◆ ASSIGNMENT ◆
Copy out, word for word, the lines from the start of the data below through the line containing "## Sun Dec 17 19:26:49 GMT 2023", and no others.

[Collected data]
►
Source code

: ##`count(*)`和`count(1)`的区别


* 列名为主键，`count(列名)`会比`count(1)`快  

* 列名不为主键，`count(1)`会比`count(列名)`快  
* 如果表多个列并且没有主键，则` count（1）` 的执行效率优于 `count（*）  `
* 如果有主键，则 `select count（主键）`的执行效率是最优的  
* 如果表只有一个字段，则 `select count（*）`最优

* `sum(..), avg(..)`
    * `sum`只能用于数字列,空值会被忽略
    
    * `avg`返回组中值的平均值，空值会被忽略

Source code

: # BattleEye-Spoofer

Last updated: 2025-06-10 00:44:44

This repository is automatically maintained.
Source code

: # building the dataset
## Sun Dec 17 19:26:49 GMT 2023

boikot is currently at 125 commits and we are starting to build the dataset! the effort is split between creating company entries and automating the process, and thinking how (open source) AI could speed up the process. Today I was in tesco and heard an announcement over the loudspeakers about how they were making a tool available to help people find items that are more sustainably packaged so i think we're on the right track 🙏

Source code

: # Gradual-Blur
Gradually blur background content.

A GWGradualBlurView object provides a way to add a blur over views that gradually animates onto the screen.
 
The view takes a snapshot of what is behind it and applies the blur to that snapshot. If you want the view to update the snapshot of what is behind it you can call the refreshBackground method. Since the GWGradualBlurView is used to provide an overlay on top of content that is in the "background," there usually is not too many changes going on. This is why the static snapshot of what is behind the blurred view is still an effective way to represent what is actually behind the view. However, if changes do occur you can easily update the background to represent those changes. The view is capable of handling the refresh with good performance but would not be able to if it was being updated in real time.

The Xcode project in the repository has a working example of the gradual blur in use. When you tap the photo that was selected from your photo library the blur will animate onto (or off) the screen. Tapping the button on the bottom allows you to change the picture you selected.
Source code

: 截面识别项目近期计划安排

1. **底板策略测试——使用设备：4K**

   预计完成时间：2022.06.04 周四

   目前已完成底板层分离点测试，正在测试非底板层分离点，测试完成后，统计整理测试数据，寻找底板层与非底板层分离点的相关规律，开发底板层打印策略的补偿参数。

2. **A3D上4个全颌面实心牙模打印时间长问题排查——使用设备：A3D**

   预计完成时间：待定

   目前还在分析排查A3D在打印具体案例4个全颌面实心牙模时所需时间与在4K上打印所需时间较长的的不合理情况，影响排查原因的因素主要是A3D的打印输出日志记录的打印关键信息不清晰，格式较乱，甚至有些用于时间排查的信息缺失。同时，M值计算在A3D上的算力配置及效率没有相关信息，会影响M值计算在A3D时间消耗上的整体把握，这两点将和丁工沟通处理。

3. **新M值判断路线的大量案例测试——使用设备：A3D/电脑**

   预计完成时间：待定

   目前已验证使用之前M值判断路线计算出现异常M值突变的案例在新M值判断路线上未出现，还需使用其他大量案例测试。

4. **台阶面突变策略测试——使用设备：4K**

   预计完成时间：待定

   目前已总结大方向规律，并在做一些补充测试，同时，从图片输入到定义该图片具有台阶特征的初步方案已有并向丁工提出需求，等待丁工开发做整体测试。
◄
◆ ANSWER TO THIS PROBLEM ◆
Source code

: ##`count(*)`和`count(1)`的区别


* 列名为主键，`count(列名)`会比`count(1)`快  

* 列名不为主键，`count(1)`会比`count(列名)`快  
* 如果表多个列并且没有主键，则` count（1）` 的执行效率优于 `count（*）  `
* 如果有主键，则 `select count（主键）`的执行效率是最优的  
* 如果表只有一个字段，则 `select count（*）`最优

* `sum(..), avg(..)`
    * `sum`只能用于数字列,空值会被忽略
    
    * `avg`返回组中值的平均值，空值会被忽略

Source code

: # BattleEye-Spoofer

Last updated: 2025-06-10 00:44:44

This repository is automatically maintained.
Source code

: # building the dataset
## Sun Dec 17 19:26:49 GMT 2023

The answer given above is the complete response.